Yuille, A. L., & Kersten, D. (2006). Vision as Bayesian inference: analysis by synthesis? Trends In Cognitive Sciences, 10(7), 301–308. doi:10.1016/j.tics.2006.05.002

Summary

Yuille & Kersten argue that vision research should not focus on simple, artificial stimuli (as is what is normally the case). Instead, they argue that real, naturalistic images should be used. However, the reason why they haven’t been used traditionally is that it is not clear how to analyze visual processing on these images due to their complexity. To deal with this issue, they suggest relying on generative Bayesian models as a way to formalize theories of visual processing, and present an example of one such model.

Methods

n/a

Algorithm

Their model has two main components: one for bottom-up proposals, and one for top-down validation:

We propose an “analysis by synthesis” strategy where low-level cues, combined with spatial grouping ruls (similar to Gestalt laws), make bottom-up proposals which activate hypotheses about objects and scene structures. These hypotheses are accepted, or rejected, by direct comparison to the image (or a filtered version of it) in a top down process.

They use a model similar to a probabilistic context-free grammar (PCFG) in which non-terminal nodes $i$ has attributes for the model type (face, texture, shading, etc.) $\zeta_i$, the region of the image $L_i$ that the model generates, and the model parameters $\theta_i$. The set of all non-terminal nodes is denoted by $W$, whose prior is:

$P(W)=p(N)\prod_{i=1}^N p(L_i)p(\zeta_i\vert L_i)p(\theta_i\vert \zeta_i)$

Note that the number of non-terminal nodes, $N$, is also a random variable – so non-terminal nodes are themselves another structure that inference is performed over.

Terminal nodes correspond to the actual image, and have a likelihood of $p(I_{R(L)}\vert \zeta,L,\theta)$ for the particular region of the image that they correspond to.

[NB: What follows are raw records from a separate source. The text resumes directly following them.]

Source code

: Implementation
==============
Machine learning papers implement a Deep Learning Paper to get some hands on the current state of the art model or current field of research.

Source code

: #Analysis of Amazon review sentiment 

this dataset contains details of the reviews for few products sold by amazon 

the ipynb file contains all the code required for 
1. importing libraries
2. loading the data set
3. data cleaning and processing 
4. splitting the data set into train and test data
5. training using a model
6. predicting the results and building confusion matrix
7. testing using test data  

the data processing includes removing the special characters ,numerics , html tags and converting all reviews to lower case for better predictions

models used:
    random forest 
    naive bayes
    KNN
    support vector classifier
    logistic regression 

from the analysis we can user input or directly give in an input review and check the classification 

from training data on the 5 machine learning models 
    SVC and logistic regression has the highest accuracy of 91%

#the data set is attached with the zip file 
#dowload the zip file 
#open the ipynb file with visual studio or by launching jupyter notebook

Combining all the regions, the overall likelihood for an image is:

$P(I\vert W)=\prod_{i=1}^N p(I_{R(L_i)}\vert \zeta_i,L_i,\theta_i)$

Now given $P(I)$ and $P(I\vert W)$, inference can be performed to compute $\mathrm{arg}\max_W p(W\vert I)$ which corresponds to the most likely scene grammar given the observed image. To actually perform inference, they use “data-driven MCMC” which allows for using bottom-up discriminative cues to make proposals for a “transition kernel”:

$K_i(W,W^\prime)=q_i(W,W^\prime)a_i(W,W^\prime)$

where each $K_i$ gives the probability for transitioning from $W$ to $W^\prime$ and corresponds to a particular operation on the parse tree. The $q_i$ function is the discriminative proposal function, and $a_i$ is the acceptance function.

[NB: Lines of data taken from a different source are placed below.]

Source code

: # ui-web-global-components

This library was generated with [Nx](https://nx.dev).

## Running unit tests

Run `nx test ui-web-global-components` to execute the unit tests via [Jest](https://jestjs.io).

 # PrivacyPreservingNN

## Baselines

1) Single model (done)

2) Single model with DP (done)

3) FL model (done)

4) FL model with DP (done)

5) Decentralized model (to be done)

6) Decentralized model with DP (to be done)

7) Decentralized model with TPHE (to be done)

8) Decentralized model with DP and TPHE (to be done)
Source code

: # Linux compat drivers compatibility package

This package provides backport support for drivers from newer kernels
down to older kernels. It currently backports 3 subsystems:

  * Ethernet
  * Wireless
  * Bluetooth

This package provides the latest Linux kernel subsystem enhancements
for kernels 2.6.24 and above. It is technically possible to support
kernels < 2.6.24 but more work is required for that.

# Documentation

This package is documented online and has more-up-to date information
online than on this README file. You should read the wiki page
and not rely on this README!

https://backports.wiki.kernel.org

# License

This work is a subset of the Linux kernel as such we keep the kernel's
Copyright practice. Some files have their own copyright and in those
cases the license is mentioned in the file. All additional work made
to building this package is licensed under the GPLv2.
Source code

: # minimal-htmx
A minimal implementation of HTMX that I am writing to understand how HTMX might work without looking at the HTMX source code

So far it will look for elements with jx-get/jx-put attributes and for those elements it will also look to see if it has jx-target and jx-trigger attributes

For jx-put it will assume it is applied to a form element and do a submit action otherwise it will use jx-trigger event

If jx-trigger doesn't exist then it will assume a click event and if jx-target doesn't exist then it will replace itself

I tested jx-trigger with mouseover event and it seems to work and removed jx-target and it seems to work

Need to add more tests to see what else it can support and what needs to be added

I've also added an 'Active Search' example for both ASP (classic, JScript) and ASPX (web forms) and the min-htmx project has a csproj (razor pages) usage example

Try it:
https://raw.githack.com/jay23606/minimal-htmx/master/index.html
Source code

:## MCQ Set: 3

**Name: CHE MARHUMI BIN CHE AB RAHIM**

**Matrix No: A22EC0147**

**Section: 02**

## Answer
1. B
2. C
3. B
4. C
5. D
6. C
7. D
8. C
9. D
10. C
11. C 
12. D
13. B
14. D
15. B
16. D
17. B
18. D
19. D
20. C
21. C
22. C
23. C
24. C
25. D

The model from this paper is actually one described in more detail in another paper (which I have not yet read through, only the abstract):

Tu, Z., Chen, X., Yuille, A. L., & Zhu, S.-C. (2005). Image Parsing: Unifying Segmentation, Detection, and Recognition. International Journal Of Computer Vision, 63(2), 113–140. doi:10.1007/s11263-005-6642-x

Takeaways

Generative Bayesian models allow us to build powerful, structured models that may allow us to better capture complex real-world phenomena such as realistic images. While Yuille & Kersten don’t explicitly turn their model of visual segmentation and processing into a theory for visual perception, it certainly provides a foundation that could be used in future work (and perhaps has been – I haven’t investigated this yet).

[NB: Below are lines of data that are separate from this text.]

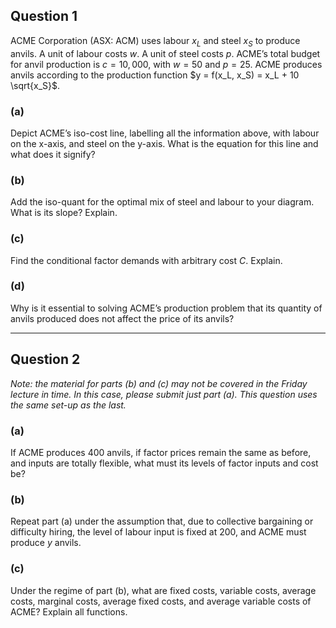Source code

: ## Question 1

ACME Corporation (ASX: ACM) uses labour $x_L$ and steel $x_S$ to produce anvils. A unit of labour costs $w$. A unit of steel costs $p$. ACME’s total budget for anvil production is $c = 10,000$, with $w = 50$ and $p = 25$. ACME produces anvils according to the production function $y = f(x_L, x_S) = x_L + 10 \sqrt{x_S}$.

### (a)
Depict ACME’s iso-cost line, labelling all the information above, with labour on the x-axis, and steel on the y-axis. What is the equation for this line and what does it signify?

### (b)
Add the iso-quant for the optimal mix of steel and labour to your diagram. What is its slope? Explain.

### (c)
Find the conditional factor demands with arbitrary cost $C$. Explain.

### (d)
Why is it essential to solving ACME’s production problem that its quantity of anvils produced does not affect the price of its anvils?

---

## Question 2

*Note: the material for parts (b) and (c) may not be covered in the Friday lecture in time. In this case, please submit just part (a). This question uses the same set-up as the last.*

### (a)
If ACME produces 400 anvils, if factor prices remain the same as before, and inputs are totally flexible, what must its levels of factor inputs and cost be?

### (b)
Repeat part (a) under the assumption that, due to collective bargaining or difficulty hiring, the level of labour input is fixed at 200, and ACME must produce $y$ anvils.

### (c)
Under the regime of part (b), what are fixed costs, variable costs, average costs, marginal costs, average fixed costs, and average variable costs of ACME? Explain all functions.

It’s unclear to me whether there is actual “synthesis” going on in this model. Computing a likelihood function doesn’t necessarily mean that you have to sample from that likelihood. Do they actually syntesize image patches and compare them to the true image? Or are they just computing this likelihood function, without needing to synthesize anything? I do think it is important to have the capacity for simulation/synthesis (certainly it seems we have this, based on mental imagery) but I’m not sure it’s necessary for actually performing inference. The generative capacity is necessary, perhaps, but “generative” still does not mean that images are being synthesized.